Go through the listing below and show each line that has the word "appsettings".

....

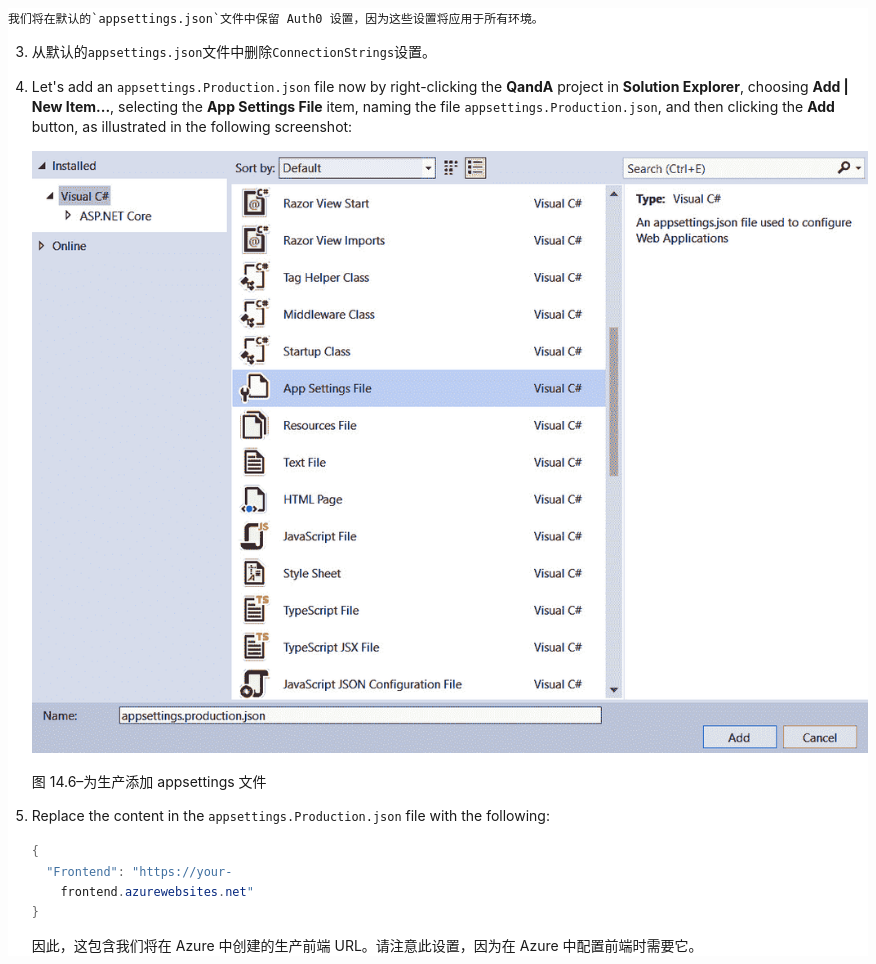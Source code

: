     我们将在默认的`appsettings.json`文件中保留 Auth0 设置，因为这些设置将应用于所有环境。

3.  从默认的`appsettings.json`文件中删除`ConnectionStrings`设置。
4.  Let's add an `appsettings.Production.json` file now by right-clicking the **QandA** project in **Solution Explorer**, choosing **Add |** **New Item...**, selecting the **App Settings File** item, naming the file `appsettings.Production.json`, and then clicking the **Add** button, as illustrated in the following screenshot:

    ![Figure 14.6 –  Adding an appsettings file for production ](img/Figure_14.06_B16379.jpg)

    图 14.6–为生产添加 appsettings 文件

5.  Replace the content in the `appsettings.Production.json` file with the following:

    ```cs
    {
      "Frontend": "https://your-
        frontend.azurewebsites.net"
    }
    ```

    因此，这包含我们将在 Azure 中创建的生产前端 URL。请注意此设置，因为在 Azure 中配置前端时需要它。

....

| Exercise response |
:     我们将在默认的`appsettings.json`文件中保留 Auth0 设置，因为这些设置将应用于所有环境。
3.  从默认的`appsettings.json`文件中删除`ConnectionStrings`设置。
4.  Let's add an `appsettings.Production.json` file now by right-clicking the **QandA** project in **Solution Explorer**, choosing **Add |** **New Item...**, selecting the **App Settings File** item, naming the file `appsettings.Production.json`, and then clicking the **Add** button, as illustrated in the following screenshot:
    ![Figure 14.6 –  Adding an appsettings file for production ](img/Figure_14.06_B16379.jpg)
    图 14.6–为生产添加 appsettings 文件
5.  Replace the content in the `appsettings.Production.json` file with the following:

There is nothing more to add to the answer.